DATA FOR THE TASK:
========================================

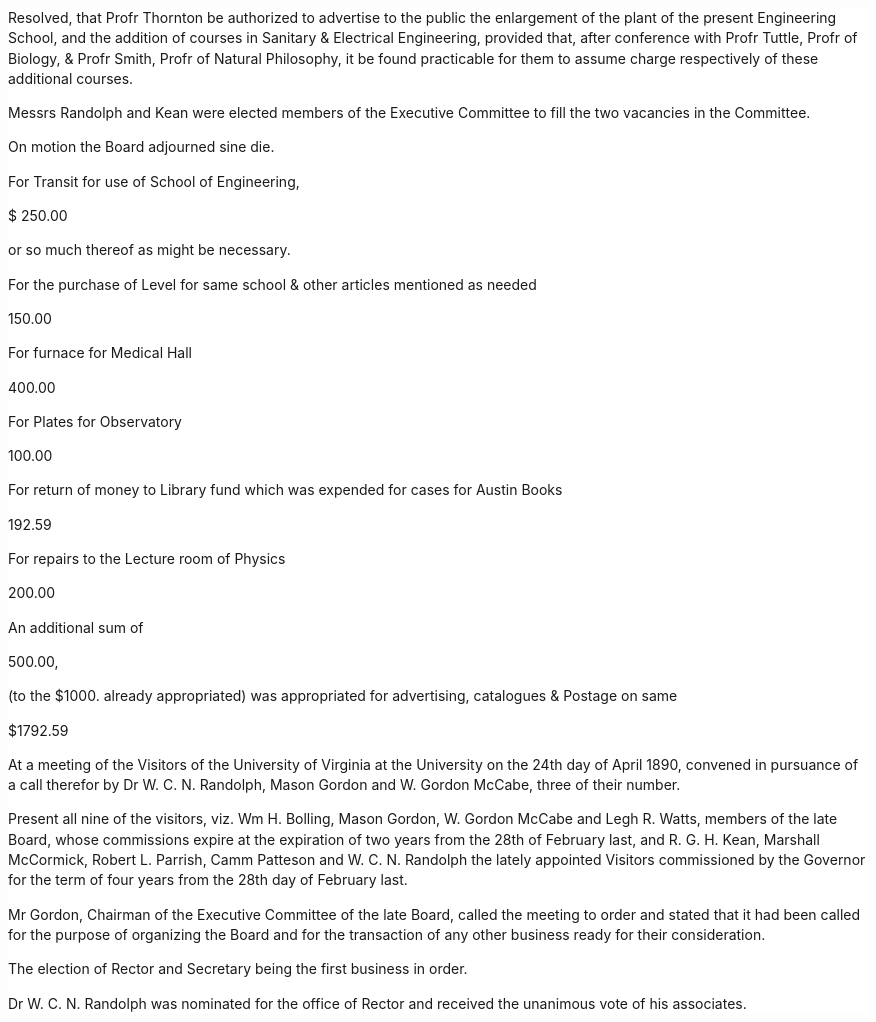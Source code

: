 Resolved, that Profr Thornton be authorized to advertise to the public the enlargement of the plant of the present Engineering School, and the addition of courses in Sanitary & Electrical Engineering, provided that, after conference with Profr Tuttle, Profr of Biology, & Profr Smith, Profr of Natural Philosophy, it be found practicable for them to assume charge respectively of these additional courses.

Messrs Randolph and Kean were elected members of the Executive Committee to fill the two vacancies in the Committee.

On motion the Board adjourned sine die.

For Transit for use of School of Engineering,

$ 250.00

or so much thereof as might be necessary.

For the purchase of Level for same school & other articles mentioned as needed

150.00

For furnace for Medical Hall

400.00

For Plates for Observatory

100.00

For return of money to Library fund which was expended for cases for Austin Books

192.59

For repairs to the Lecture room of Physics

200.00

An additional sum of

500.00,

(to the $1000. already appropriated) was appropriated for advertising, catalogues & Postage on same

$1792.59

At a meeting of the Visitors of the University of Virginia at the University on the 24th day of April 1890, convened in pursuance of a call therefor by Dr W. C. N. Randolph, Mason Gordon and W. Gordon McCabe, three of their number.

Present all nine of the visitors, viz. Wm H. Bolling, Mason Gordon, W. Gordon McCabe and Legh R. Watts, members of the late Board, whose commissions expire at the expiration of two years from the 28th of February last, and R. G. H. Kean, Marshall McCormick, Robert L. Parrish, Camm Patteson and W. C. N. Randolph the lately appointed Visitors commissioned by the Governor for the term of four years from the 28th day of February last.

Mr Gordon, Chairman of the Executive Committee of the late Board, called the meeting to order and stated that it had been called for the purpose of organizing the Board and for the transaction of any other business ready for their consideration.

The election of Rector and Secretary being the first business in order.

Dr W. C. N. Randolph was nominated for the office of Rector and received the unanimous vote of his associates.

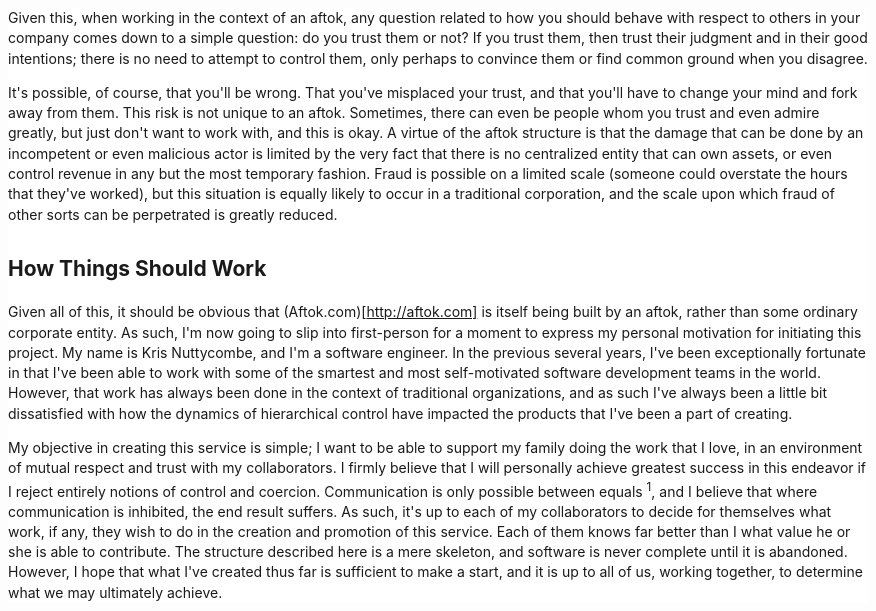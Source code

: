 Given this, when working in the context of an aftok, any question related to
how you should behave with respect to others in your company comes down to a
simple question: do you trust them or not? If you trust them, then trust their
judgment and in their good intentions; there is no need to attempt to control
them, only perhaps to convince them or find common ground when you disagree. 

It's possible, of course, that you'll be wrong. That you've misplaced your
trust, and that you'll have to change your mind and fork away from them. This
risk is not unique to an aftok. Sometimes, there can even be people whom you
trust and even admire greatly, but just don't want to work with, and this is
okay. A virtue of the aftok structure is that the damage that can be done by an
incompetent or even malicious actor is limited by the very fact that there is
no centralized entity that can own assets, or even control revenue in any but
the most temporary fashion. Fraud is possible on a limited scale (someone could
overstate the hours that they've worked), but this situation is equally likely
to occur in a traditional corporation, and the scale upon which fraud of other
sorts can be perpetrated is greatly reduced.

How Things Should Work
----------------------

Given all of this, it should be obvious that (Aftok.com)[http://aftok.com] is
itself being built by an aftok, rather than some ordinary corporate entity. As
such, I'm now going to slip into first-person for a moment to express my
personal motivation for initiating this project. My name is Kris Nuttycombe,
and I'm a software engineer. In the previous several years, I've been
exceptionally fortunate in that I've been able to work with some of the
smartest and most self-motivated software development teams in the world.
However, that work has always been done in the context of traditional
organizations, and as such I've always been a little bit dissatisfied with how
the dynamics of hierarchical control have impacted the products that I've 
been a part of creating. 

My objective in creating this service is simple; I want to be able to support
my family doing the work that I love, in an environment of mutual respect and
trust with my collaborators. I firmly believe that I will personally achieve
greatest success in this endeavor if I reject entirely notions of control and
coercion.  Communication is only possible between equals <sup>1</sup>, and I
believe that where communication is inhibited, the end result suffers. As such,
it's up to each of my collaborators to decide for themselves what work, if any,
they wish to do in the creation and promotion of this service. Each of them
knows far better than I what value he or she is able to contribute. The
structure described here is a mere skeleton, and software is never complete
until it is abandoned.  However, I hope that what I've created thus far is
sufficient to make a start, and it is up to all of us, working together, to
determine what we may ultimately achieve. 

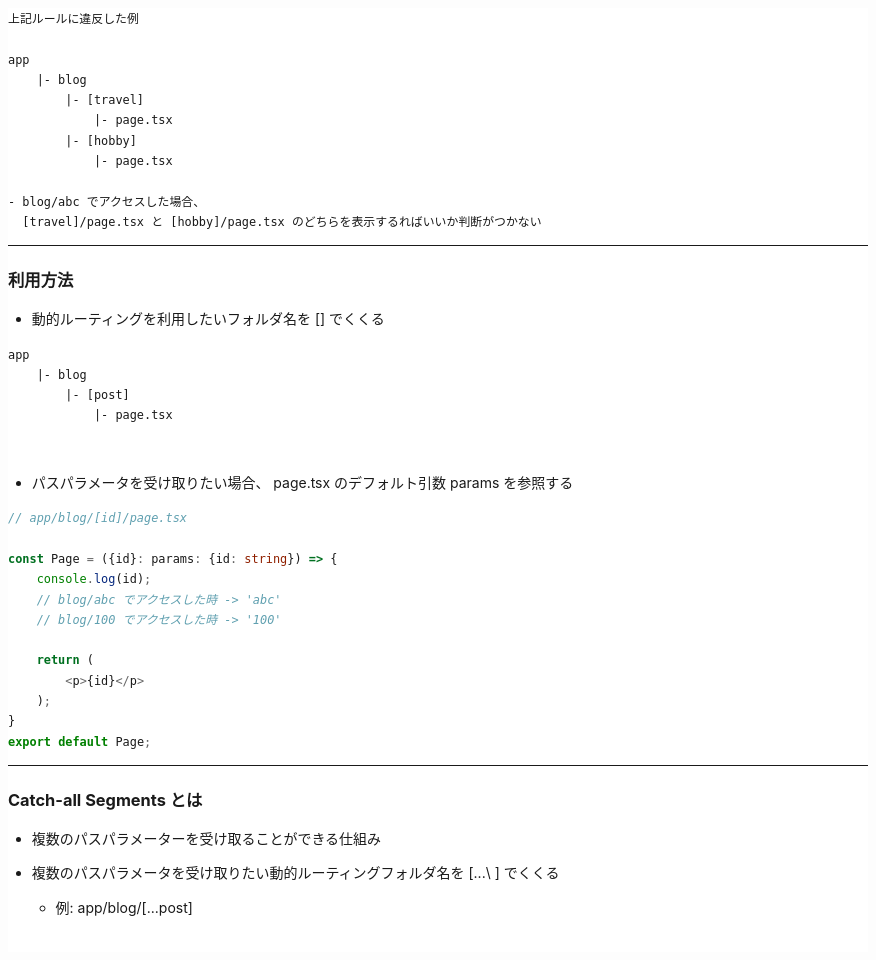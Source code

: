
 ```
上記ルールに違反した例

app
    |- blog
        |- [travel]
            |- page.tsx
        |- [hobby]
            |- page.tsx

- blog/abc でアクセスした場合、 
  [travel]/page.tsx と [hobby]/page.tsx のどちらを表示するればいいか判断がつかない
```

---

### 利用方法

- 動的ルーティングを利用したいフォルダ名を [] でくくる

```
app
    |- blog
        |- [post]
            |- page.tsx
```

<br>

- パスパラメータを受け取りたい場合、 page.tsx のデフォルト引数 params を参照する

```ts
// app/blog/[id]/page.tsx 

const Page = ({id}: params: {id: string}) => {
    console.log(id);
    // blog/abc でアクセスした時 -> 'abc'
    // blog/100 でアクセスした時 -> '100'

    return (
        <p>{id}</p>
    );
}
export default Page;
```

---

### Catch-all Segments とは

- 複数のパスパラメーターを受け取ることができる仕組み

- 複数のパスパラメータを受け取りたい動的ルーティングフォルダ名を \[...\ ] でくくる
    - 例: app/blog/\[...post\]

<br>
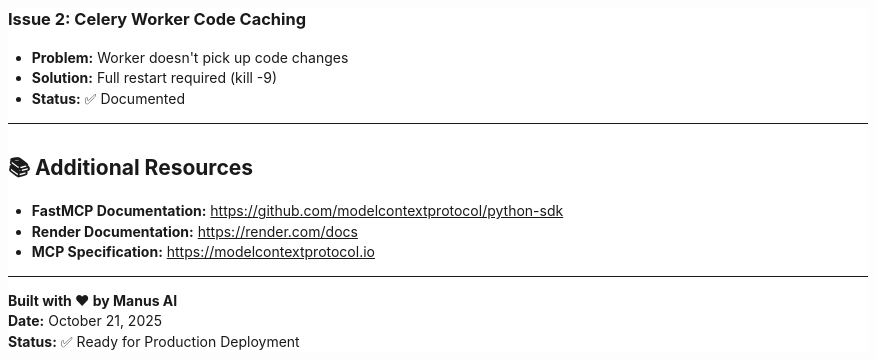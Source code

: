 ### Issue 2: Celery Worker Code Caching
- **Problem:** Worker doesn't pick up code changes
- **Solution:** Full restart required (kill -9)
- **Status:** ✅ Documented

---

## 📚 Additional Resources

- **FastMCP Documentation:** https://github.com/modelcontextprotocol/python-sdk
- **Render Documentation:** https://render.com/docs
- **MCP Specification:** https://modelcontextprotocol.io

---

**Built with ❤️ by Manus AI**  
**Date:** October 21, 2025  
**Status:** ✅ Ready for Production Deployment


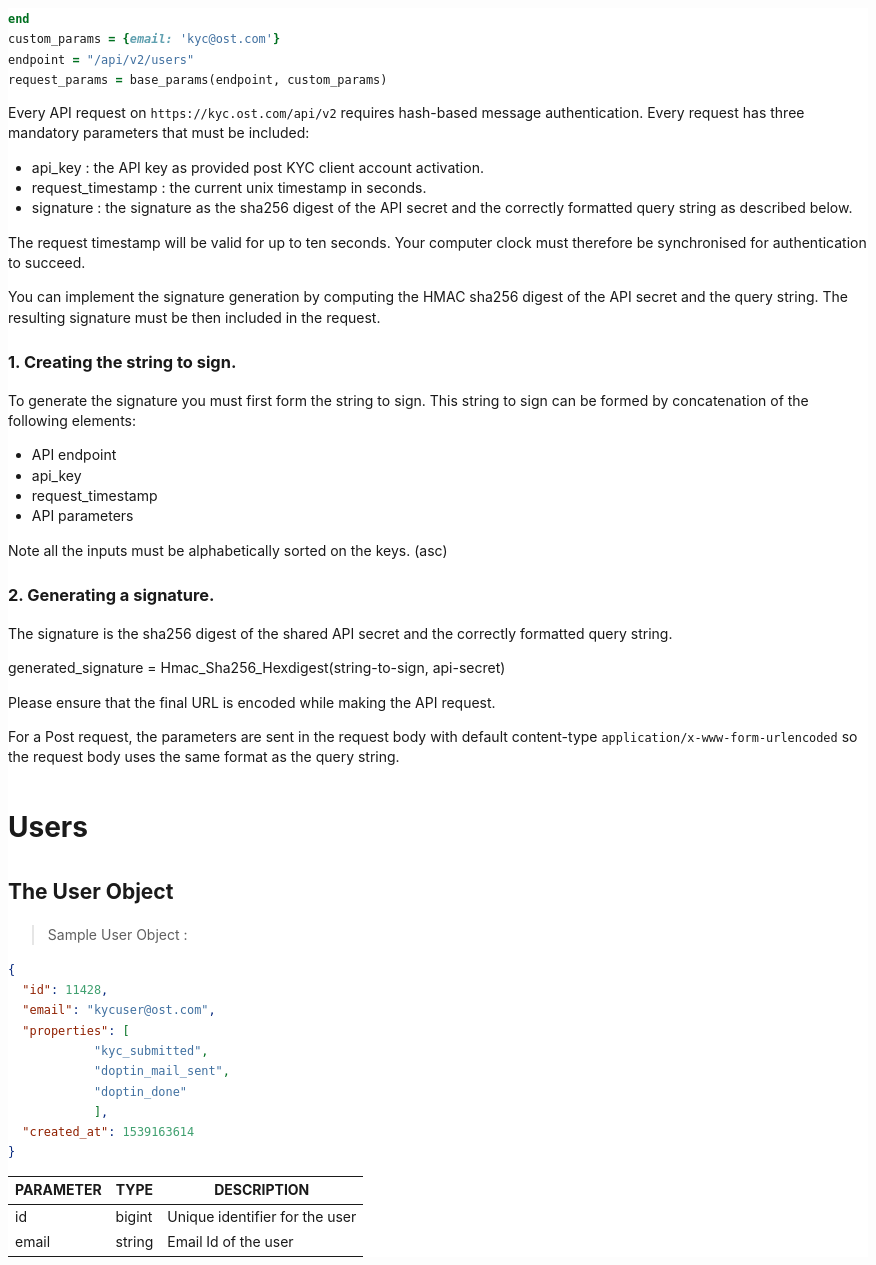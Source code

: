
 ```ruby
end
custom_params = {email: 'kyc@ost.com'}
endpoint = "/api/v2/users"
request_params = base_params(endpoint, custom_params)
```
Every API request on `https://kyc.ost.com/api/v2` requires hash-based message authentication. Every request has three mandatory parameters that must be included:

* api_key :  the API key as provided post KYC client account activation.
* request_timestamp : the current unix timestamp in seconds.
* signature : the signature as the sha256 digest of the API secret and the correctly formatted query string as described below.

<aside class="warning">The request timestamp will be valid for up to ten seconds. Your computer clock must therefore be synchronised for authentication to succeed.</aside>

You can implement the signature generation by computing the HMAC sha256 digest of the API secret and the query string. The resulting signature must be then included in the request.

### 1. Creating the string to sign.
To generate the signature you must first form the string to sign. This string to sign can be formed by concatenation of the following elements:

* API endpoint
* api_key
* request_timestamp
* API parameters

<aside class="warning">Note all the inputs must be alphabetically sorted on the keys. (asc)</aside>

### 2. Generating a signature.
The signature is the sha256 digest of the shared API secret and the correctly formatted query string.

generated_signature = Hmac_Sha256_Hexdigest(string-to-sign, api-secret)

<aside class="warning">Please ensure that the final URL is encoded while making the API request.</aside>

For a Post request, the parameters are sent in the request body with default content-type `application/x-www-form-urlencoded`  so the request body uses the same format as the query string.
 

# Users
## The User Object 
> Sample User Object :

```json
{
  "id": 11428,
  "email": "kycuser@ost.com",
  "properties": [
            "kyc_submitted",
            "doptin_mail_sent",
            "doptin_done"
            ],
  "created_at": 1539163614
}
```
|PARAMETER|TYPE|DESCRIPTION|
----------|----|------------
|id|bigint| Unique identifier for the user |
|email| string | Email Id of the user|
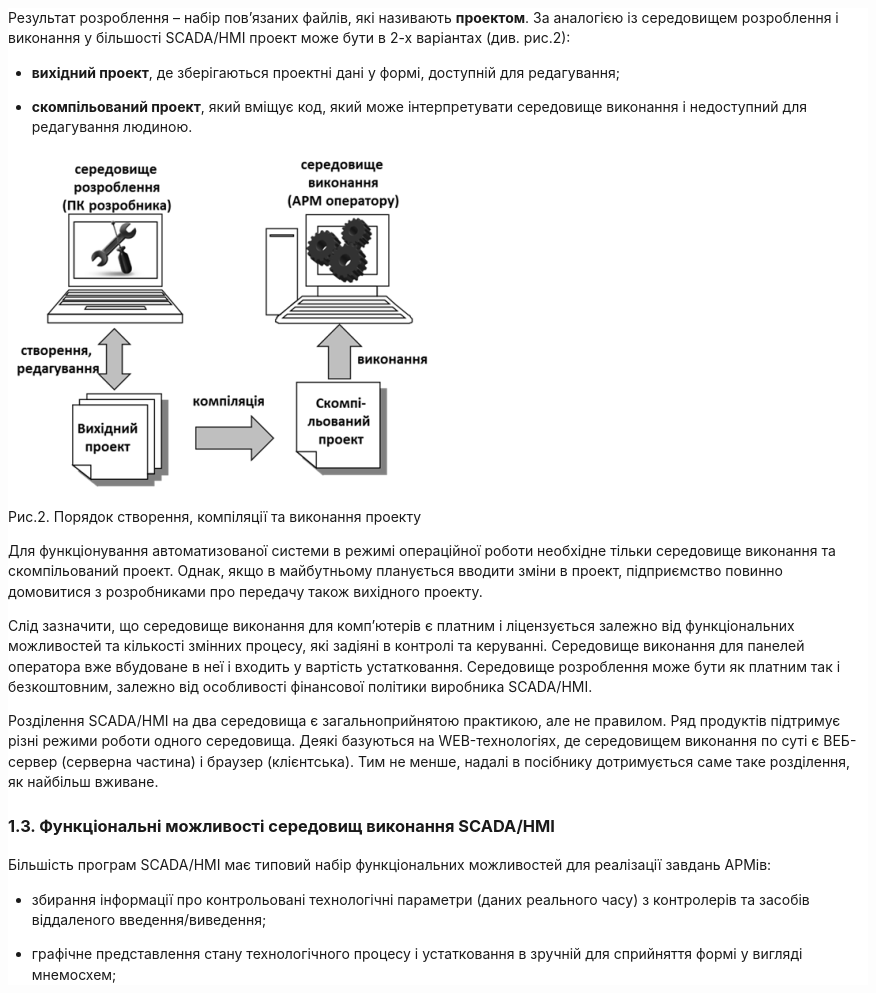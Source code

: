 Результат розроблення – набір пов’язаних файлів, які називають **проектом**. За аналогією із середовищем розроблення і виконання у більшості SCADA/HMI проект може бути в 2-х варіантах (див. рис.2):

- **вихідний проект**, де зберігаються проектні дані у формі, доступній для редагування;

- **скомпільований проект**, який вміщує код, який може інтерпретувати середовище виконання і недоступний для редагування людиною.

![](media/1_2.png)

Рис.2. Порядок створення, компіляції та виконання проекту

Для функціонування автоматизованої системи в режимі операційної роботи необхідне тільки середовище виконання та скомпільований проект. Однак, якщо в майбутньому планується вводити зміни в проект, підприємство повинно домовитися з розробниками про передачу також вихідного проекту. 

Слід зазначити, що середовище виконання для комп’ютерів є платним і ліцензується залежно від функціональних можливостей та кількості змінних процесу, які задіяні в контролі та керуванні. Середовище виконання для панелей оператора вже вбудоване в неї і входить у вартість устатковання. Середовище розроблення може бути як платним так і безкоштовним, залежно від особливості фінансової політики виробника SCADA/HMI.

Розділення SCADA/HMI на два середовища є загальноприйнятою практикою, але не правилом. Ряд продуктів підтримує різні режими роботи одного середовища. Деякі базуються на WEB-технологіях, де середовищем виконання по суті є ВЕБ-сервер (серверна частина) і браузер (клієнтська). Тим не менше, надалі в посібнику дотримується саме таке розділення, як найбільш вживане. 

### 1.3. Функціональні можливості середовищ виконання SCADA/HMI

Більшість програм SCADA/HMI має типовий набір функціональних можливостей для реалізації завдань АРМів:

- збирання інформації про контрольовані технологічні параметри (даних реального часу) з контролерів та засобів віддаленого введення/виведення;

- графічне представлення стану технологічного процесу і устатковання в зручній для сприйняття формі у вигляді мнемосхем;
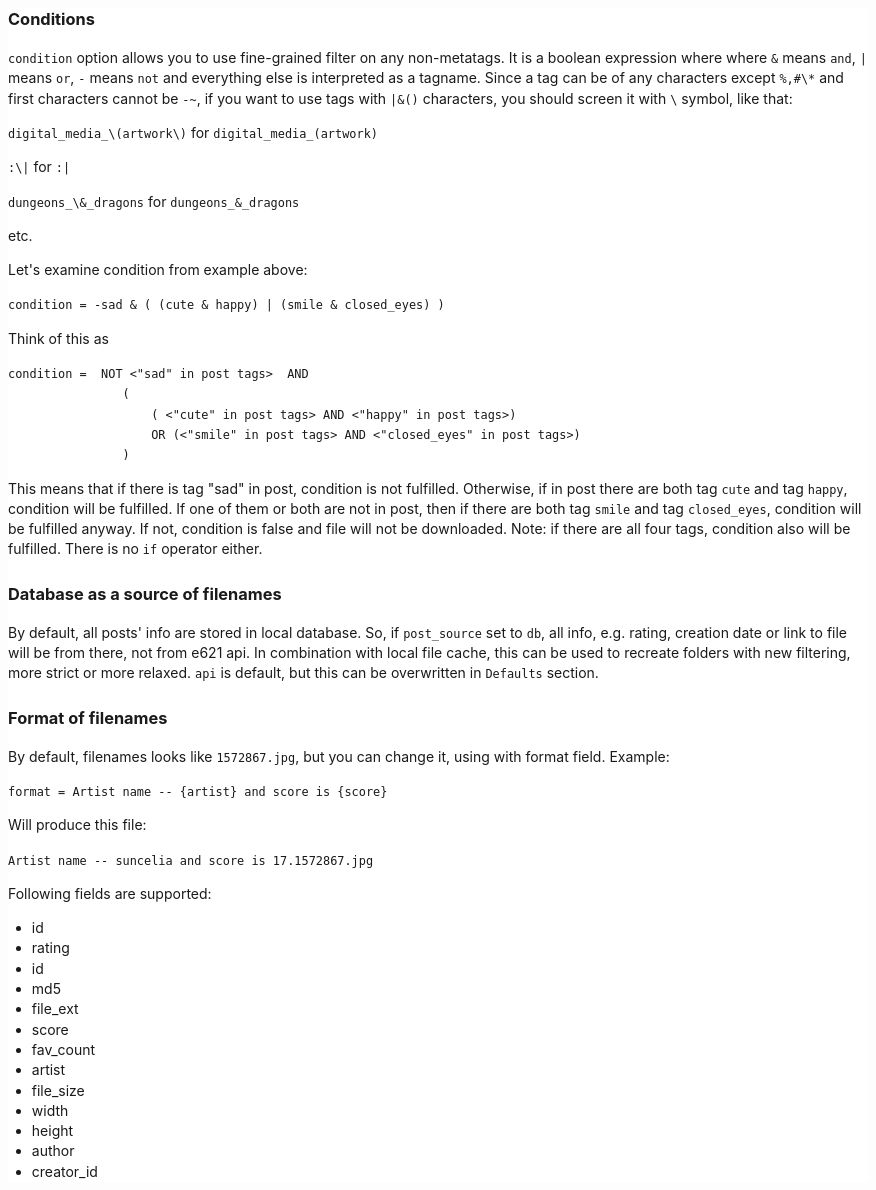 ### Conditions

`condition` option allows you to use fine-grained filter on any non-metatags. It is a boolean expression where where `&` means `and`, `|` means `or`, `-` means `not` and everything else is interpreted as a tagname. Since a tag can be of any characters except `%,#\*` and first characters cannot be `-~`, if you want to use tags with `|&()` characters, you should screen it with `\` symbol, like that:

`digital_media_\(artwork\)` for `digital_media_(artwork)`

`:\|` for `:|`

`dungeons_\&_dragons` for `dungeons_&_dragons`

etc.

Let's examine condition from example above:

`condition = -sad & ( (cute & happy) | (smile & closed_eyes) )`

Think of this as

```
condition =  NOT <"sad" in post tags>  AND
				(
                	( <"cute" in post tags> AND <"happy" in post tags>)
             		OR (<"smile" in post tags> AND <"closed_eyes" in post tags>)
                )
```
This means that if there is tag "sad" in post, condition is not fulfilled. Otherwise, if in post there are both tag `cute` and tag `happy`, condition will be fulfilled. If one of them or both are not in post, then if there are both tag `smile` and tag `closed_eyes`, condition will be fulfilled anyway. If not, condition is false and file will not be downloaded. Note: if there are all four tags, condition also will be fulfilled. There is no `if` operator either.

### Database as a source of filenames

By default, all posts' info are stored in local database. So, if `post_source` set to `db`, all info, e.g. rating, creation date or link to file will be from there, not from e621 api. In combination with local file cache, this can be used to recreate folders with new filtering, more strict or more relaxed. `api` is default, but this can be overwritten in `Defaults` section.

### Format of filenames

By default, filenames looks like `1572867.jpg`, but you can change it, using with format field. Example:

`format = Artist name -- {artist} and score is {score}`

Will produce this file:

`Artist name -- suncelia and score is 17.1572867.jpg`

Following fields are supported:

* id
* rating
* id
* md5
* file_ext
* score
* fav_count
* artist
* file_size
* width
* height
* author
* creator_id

========================================

INSTRUCTIONS TO FOLLOW:
Show all lines in the preceding material that have "structure" in them.

SOLUTION BELOW:
okay. A virtue of the aftok structure is that the damage that can be done by an
structure described here is a mere skeleton, and software is never complete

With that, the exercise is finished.